Role of banks in fighting slavery and trafficking

Suspicious transactions should be reported to the Financial Reporting Centre or Financial Intelligence Authority. file photo | nmg

The news is often awash with reports of illegal practices such as human trafficking, slavery and forced labour. The groups behind these crime nonetheless still access formal banking services to receive funding, purchase equipment and pay their instructors amongst other expenses.

But how can donor organizations, operations, risk and compliance officers, or even ordinary citizens identify suspicious activities and organisations?

What tools are there to help you identify such activities? Who should you report such activities to and how should such reports be made? Multiple penalties, law enforcement action and negative media coverage are indicators of a high risk organisation.

Often, an organisation will suffer negative media coverage on minor issues before major law enforcement action is taken against it.

Such adverse media coverage, law enforcement action and regulatory penalties need not be limited to the organisation, but also to its managers, owners and directors.

Tools such as Thomson Reuters World Check name screening and Enhanced Due Diligence reports bring such reports to the attention of donor organisations, operations and risk and compliance officers before such organisations and individuals are allowed to open bank accounts or receive funding.

For bank officers, a business account with frequent outbound fund transfers with no obvious business or lawful purposes is a red flag. Such frequent fund transfers take-on an even higher risk dimension when they are directed to countries with high risk human trafficking ratings such as Mexico, Thailand, and Philippines amongst many others.

Numerous transaction monitoring systems are available in the market to help banks identify such suspicious transactions.
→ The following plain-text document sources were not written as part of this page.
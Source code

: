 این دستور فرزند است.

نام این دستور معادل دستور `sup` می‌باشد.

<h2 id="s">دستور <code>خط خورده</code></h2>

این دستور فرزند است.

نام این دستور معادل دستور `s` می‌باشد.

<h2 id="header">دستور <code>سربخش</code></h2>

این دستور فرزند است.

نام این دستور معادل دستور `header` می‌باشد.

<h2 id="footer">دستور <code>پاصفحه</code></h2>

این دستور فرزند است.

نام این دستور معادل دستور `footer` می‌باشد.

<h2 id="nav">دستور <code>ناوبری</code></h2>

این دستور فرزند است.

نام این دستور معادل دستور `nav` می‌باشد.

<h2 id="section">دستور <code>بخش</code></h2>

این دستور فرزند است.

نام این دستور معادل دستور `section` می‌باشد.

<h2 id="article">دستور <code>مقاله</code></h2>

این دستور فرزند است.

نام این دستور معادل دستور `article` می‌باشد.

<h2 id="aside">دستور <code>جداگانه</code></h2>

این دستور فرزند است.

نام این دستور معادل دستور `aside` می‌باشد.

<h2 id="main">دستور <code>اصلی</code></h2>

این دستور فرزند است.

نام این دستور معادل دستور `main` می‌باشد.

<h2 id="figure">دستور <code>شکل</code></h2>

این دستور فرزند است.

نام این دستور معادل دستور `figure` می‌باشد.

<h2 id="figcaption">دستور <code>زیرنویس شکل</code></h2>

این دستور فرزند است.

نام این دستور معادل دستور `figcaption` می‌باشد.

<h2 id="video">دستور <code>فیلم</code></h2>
Unfortunately, most mid-tire banks across East Africa still rely on manual review of transactions at the end of day to identify suspicious transactions.

This is not only inefficient given that the monitoring is being performed after-the-fact, but also due to the large number of transactions that occur in a day and the risk that an individual compliance officer may be unable to make linkages between multiple small value transactions from multiple channels such as mobile banking, card transactions, over the counter transactions, internet banking and many more.

Internal auditors and regular employees should re-look at payrolls for discrepancies. For example, some taxes may be missing from staff pay slips or employees may have pay cheques inconsistent with having a full time minimum wage job.

In addition, staff being paid below the government approved minimum wage or pay slips with several unexplained deductions may indicate workers paying their employer for something. This is a red flag for slave labour and possible human trafficking.

Donor organisations and banks should also frequently review risk intelligence reports to identify high risk industries such as agriculture, mining, foreign labour recruitment agencies and other labor intensive industries.

Organisations in such industries should undergo deeper Know-You-Client procedures, including Enhanced Due Diligence if they have adverse media coverage.

Suspicious transactions should be reported to the Financial Reporting Centre or Financial Intelligence Authority.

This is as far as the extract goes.